LISTSERV - LATEX-L Archives - LISTSERV.UNI-HEIDELBERG.DE

Am 10.02.2010 um 19:56 schrieb Joseph Wright:

> Hello Chris,
> 
>> Input is not the only place where character-like things appear in TeX; this is another way of saying what Lars said.  Character repertoires are distinct from encodings of characters and these are different again from the encodings used in external files.
>> 
>> So you need to know what character repertoires you are going to deal with internally in these various types of string, whether or not these are represeted by, for example, 7-bit LICRs.
> 
> I was thinking of input encodings, where my point was (supposed to) be that something like the inputenc "utf8" approach would be an approach I hope we can avoid as there are better solutions (in the form of engines which deal with the issue). (Of course, that leaves UTF-16 issues, but I'd hope that engine developments can help out).

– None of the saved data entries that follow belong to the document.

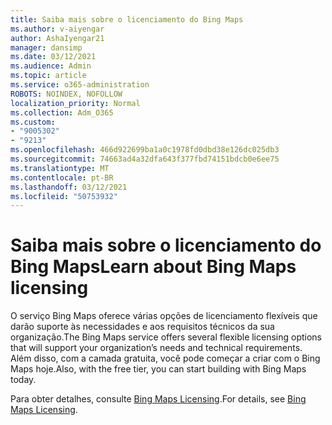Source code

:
 ```yaml
---
title: Saiba mais sobre o licenciamento do Bing Maps
ms.author: v-aiyengar
author: AshaIyengar21
manager: dansimp
ms.date: 03/12/2021
ms.audience: Admin
ms.topic: article
ms.service: o365-administration
ROBOTS: NOINDEX, NOFOLLOW
localization_priority: Normal
ms.collection: Adm_O365
ms.custom:
- "9005302"
- "9213"
ms.openlocfilehash: 466d922699ba1a0c1978fd0dbd38e126dc025db3
ms.sourcegitcommit: 74663ad4a32dfa643f377fbd74151bdcb0e6ee75
ms.translationtype: MT
ms.contentlocale: pt-BR
ms.lasthandoff: 03/12/2021
ms.locfileid: "50753932"
---
```

# <a name="learn-about-bing-maps-licensing"></a><span data-ttu-id="ed2ea-102">Saiba mais sobre o licenciamento do Bing Maps</span><span class="sxs-lookup"><span data-stu-id="ed2ea-102">Learn about Bing Maps licensing</span></span>

<span data-ttu-id="ed2ea-103">O serviço Bing Maps oferece várias opções de licenciamento flexíveis que darão suporte às necessidades e aos requisitos técnicos da sua organização.</span><span class="sxs-lookup"><span data-stu-id="ed2ea-103">The Bing Maps service offers several flexible licensing options that will support your organization’s needs and technical requirements.</span></span> <span data-ttu-id="ed2ea-104">Além disso, com a camada gratuita, você pode começar a criar com o Bing Maps hoje.</span><span class="sxs-lookup"><span data-stu-id="ed2ea-104">Also, with the free tier, you can start building with Bing Maps today.</span></span>

<span data-ttu-id="ed2ea-105">Para obter detalhes, consulte [Bing Maps Licensing](https://go.microsoft.com/fwlink/?linkid=2150203).</span><span class="sxs-lookup"><span data-stu-id="ed2ea-105">For details, see [Bing Maps Licensing](https://go.microsoft.com/fwlink/?linkid=2150203).</span></span>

Current implementation strategies for strings in development environments define one Unicode encoding scheme (UTF-16 in nearly all cases like Windows, Java, Python, Qt, .NET, COM, Cocoa, Carbon; a few technologies like Gnome and Emacs choose UTF-8 instead) that is used exclusively for internal processing, and define "strings" as sequences of UTF-16 or UTF-8 code units. LaTeX could do the same, depending on the engine: UTF-8 for pdfTeX, UTF-16 for XeTeX. Other possibilities (e.g. LICR or UTF-32) are probably either too complicated or not flexible enough.